DE Shaw prepares to close strategy to new capital amid rising investor interest
The $90 billion quant giant is shutting two funds, extending redemption timelines, and telling new investors the door is closing
D.E. Shaw, the quantitative hedge fund powerhouse managing over $90 billion in assets, is doing something that sounds counterintuitive in an industry obsessed with gathering more capital: telling investors to stop sending money.
The New York-based firm is closing its Valence and Multi-Asset hedge funds to new investments, effective at year-end. Both funds held less than $10 billion each in external capital. At the same time, D.E. Shaw is tightening the exit doors on its two flagship vehicles, making it harder for existing investors to pull their money out.
The details behind the closures
Investors in the Composite fund will now be limited to withdrawing just 6.25% of their capital per quarter.
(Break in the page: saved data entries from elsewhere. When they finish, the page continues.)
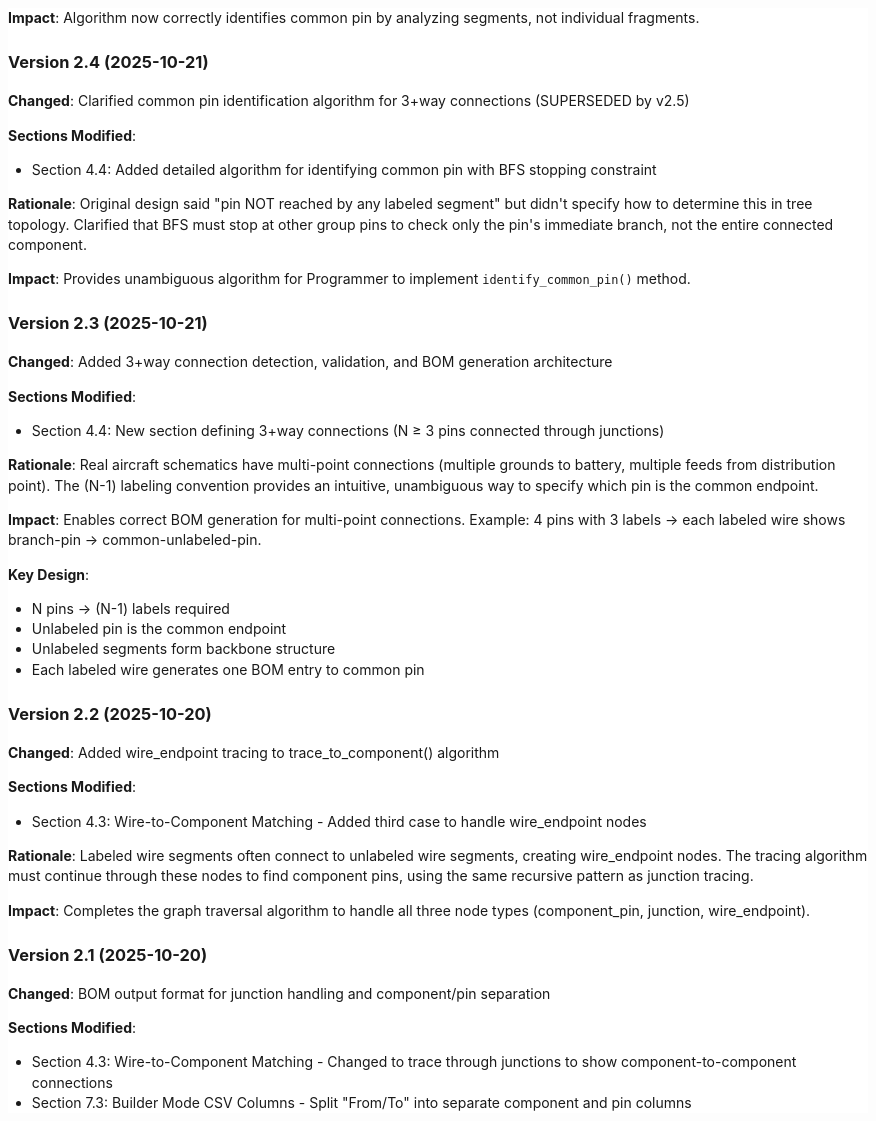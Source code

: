 **Impact**: Algorithm now correctly identifies common pin by analyzing segments, not individual fragments.

### Version 2.4 (2025-10-21)
**Changed**: Clarified common pin identification algorithm for 3+way connections (SUPERSEDED by v2.5)

**Sections Modified**:
- Section 4.4: Added detailed algorithm for identifying common pin with BFS stopping constraint

**Rationale**: Original design said "pin NOT reached by any labeled segment" but didn't specify how to determine this in tree topology. Clarified that BFS must stop at other group pins to check only the pin's immediate branch, not the entire connected component.

**Impact**: Provides unambiguous algorithm for Programmer to implement `identify_common_pin()` method.

### Version 2.3 (2025-10-21)
**Changed**: Added 3+way connection detection, validation, and BOM generation architecture

**Sections Modified**:
- Section 4.4: New section defining 3+way connections (N ≥ 3 pins connected through junctions)

**Rationale**: Real aircraft schematics have multi-point connections (multiple grounds to battery, multiple feeds from distribution point). The (N-1) labeling convention provides an intuitive, unambiguous way to specify which pin is the common endpoint.

**Impact**: Enables correct BOM generation for multi-point connections. Example: 4 pins with 3 labels → each labeled wire shows branch-pin → common-unlabeled-pin.

**Key Design**:
- N pins → (N-1) labels required
- Unlabeled pin is the common endpoint
- Unlabeled segments form backbone structure
- Each labeled wire generates one BOM entry to common pin

### Version 2.2 (2025-10-20)
**Changed**: Added wire_endpoint tracing to trace_to_component() algorithm

**Sections Modified**:
- Section 4.3: Wire-to-Component Matching - Added third case to handle wire_endpoint nodes

**Rationale**: Labeled wire segments often connect to unlabeled wire segments, creating wire_endpoint nodes. The tracing algorithm must continue through these nodes to find component pins, using the same recursive pattern as junction tracing.

**Impact**: Completes the graph traversal algorithm to handle all three node types (component_pin, junction, wire_endpoint).

### Version 2.1 (2025-10-20)
**Changed**: BOM output format for junction handling and component/pin separation

**Sections Modified**:
- Section 4.3: Wire-to-Component Matching - Changed to trace through junctions to show component-to-component connections
- Section 7.3: Builder Mode CSV Columns - Split "From/To" into separate component and pin columns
Do the math and that means a full exit takes roughly four years. For the Oculus fund, the cap is slightly more generous at 8.3% per quarter, translating to about a three-year timeline for a complete withdrawal starting January 1, 2027.
The firm has also paused profit distributions, choosing to retain gains within the funds rather than ship them back to investors.
In 2025, the Composite fund returned 18.5%. The Oculus fund delivered 28.2%.
Why turning away money is the strategy
Quantitative hedge funds operate in a fundamentally different universe than traditional asset managers. Their edge comes from exploiting tiny inefficiencies across markets, often at enormous speed. The catch is that these inefficiencies have finite capacity. Pour too much money into the same signals and you start competing against yourself, eroding the very returns that attracted capital in the first place.
D.E. Shaw has confronted this before. Back in 2013, the firm closed several funds to new investments for similar reasons: assets were rising, performance was strong, and the risk of diluting returns was growing.
Renaissance Technologies, arguably the most famous quant fund in history, has kept its flagship Medallion fund closed to outside investors entirely since 1993.
The internal fund and talent retention play
Alongside the fund closures and redemption changes, D.E. Shaw is launching a new internal capital pool available exclusively to staff members. The fee structure tells you everything about how the firm values the opportunity: 4.5% management fees and 45% performance fees.
For context, the traditional hedge fund fee structure is “2 and 20,” meaning 2% management and 20% of profits. D.E. Shaw’s internal fund charges more than double on both counts.
What this means for investors
For existing D.E. Shaw investors, the fund closures and redemption restrictions are designed to protect returns, but having capital locked up for three to four years is a meaningful liquidity sacrifice. The paused profit distributions add another layer: investors who were counting on regular cash flows from their D.E. Shaw allocation will need to adjust expectations.
For prospective investors who haven’t yet allocated to D.E. Shaw, the window is narrowing. The Valence and Multi-Asset closures eliminate two entry points entirely.